§ **What to produce**: Please keep the images out and set down the data exactly as given.

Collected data
"""
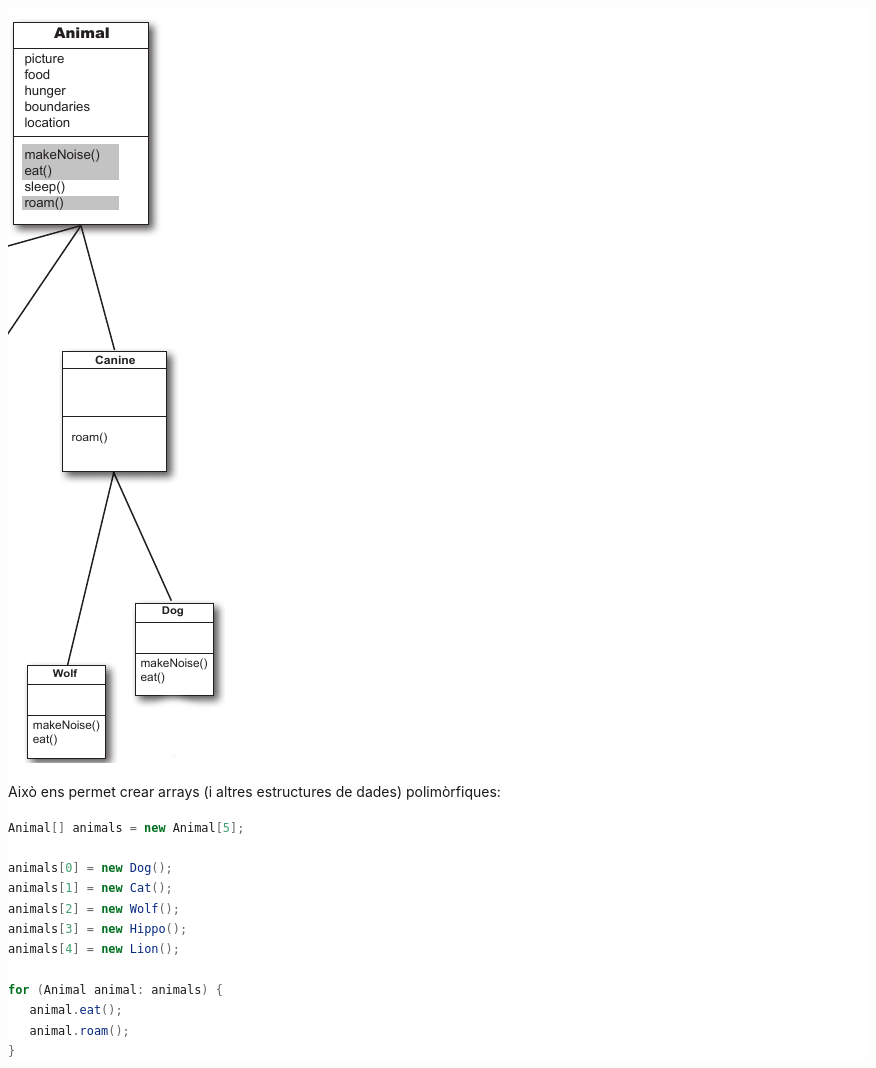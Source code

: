 <div><img src="images/animals2.png" alt=""></div>
</div>

Això ens permet crear arrays (i altres estructures de dades) polimòrfiques:

```java
Animal[] animals = new Animal[5];

animals[0] = new Dog();
animals[1] = new Cat();
animals[2] = new Wolf();
animals[3] = new Hippo();
animals[4] = new Lion();

for (Animal animal: animals) {
   animal.eat();
   animal.roam();
}
```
"""
§ **Task answer**:
Source code

: <div><img src="images/animals2.png" alt=""></div>
</div>

Això ens permet crear arrays (i altres estructures de dades) polimòrfiques:

```java
Animal[] animals = new Animal[5];

animals[0] = new Dog();
animals[1] = new Cat();
animals[2] = new Wolf();
animals[3] = new Hippo();
animals[4] = new Lion();

for (Animal animal: animals) {
   animal.eat();
   animal.roam();
}
```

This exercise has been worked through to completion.